The Moho discontinuity is one of the most important boundaries within the Earth, and it is characterized by strong changes in all physical parameters [45]. Therefore, knowledge of the Moho depths is extremely important for any kind of geophysical modeling and for understanding the lithosphere structure and dynamics, and this was the reason to include the Moho depth data in the dataset on the Russian Arctic lithosphere. Direct data on the Moho depth can be only obtained from seismic studies, for which coverage is extremely heterogeneous. In particular, seismic determinations are almost not available in the eastern part of the Russian Arctic zone, which is an extremely hard-to-access area [13]. The new Moho map has been obtained for this region (60–75° N, 110–190° E) [18]. This area is unique in its structure, as it includes several tectonic elements of different ages — from Paleozoic to Early Cenozoic [46,47]. The Moho map is based on a joint inversion of various geophysical fields, primarily the residual gravity field and vertical gravity gradients. The initial map of [13] was corrected to fit these fields with additional constraints from several seismic profiles carried out in 1989–2012 during several research projects and collected by VSEGEI and VNIIOkeangeologia [13].

The Moho depth model (Figure 6b) was compared in detail with the initial model of [13] (Figure 6a).

This model essentially improved the existing Moho maps for the Russian Arctic zone and the model [13], and, in particular, displays some features which were absent in the previous models. First, it reveals the crustal root with a depth of 47 km under the Verkhoyansk Ridge, compared to a relatively shallow depression of the Moho in the initial model. Such crustal thickening is typical for mountain ridges, which confirms that the resulting model is robust. Next, a significant change in the Moho depth (from 25–40 to 38–45 km) is obtained in the northern continental part of the study area and offshore. We hypothesize that this thickening of the crust is related to underplating due to the former plume activity. The offshore part of the Chukotka microcontinent is characterized by a crustal thickness of 38–42 km in the Verkhoyansk–Chukotka fold belt margin and 42–44 km under the Chukotka Peninsula. The zone of relatively thin (26–28 km) crust underlying the Chukchi Sea appears to be less extended as compared to the initial model. On the other hand, the Moho depth maximum (42 km) under the OCVB has not been modified in the obtained model. Finally, the crustal thickness under the Anadyr–Koryak folded system location has been increased by up to 10 km. This matches the general ideas of the development of this folded system [48,49]. The Moho model was compared with the ArcCrust model based on a 3D gravity inversion constrained by other geophysical data. The ArcCrust model provides much fewer details compared to our map in the continental part, in particular, for the maximum associated with the northern part of the Verkhoyansk Ridge. In general, the ArcCrust model gives more thick crust for the northern part of the study area, which is probably due to the insufficient resolution of the initial data.

3.4. Heat Flow Map

The study of heat flow is an important part of geophysical research and provides additional data on the tectonics and internal structure of the Earth’s crust and lithosphere. Data on the thermal structure of the lithosphere are especially important at high latitudes covered by permafrost. In particular, considering climate change trends, it is important to know the heat flow for calculating the long-term stability of engineering structures and estimating potential greenhouse gas emissions resulting from permafrost thawing. Heat flow data are also necessary for estimating potential geothermal energy reserves. However, data obtained from direct measurements are insufficient to produce a detailed heat flow map for most of the Arctic region, especially for the remote and poorly studied areas of northeastern Eurasia.

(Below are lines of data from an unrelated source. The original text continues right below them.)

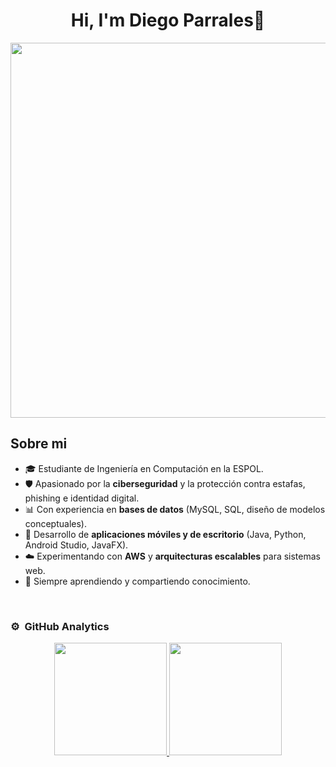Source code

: <div align="center">
<h1 align="center">Hi, I'm Diego Parrales👋</h1>
<img src="https://i.imgur.com/IaM4Wfp.png" width="600" />

</div>

## Sobre mi

- 🎓 Estudiante de Ingeniería en Computación en la ESPOL.  
- 🛡️ Apasionado por la **ciberseguridad** y la protección contra estafas, phishing e identidad digital.  
- 📊 Con experiencia en **bases de datos** (MySQL, SQL, diseño de modelos conceptuales).  
- 📱 Desarrollo de **aplicaciones móviles y de escritorio** (Java, Python, Android Studio, JavaFX).  
- ☁️ Experimentando con **AWS** y **arquitecturas escalables** para sistemas web.  
- 🌱 Siempre aprendiendo y compartiendo conocimiento. 
<br>

### ⚙️ &nbsp;GitHub Analytics

<p align="center">
<a href="https://github.com/raydan90s">
  <img height="180em" src="https://github-readme-stats-eight-theta.vercel.app/api?username=raydan90s&show_icons=true&theme=algolia&include_all_commits=true&count_private=true"/>
  <img height="180em" src="https://github-readme-stats-eight-theta.vercel.app/api/top-langs/?username=raydan90s&layout=compact&langs_count=8&theme=algolia"/>
</a>
</p>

To build a heat flow map for the study region, we used the catalog prepared by the International Heat Flow Commission (IHFC, www.ihfc-iugg.org, accessed on 11 March 2023) as an initial approximation (Figure 7). The most recent version of this global database covers the measurement period from 1939 to 2021 and contains n = 74,548 records from 1403 publications. A total of 55% of the heat flux values presented are in the continental region (n~40,870), while the remaining 45% are in the oceanic region (n~33,678). The polar zone above the sixtieth latitude has about 2920 records of varying quality.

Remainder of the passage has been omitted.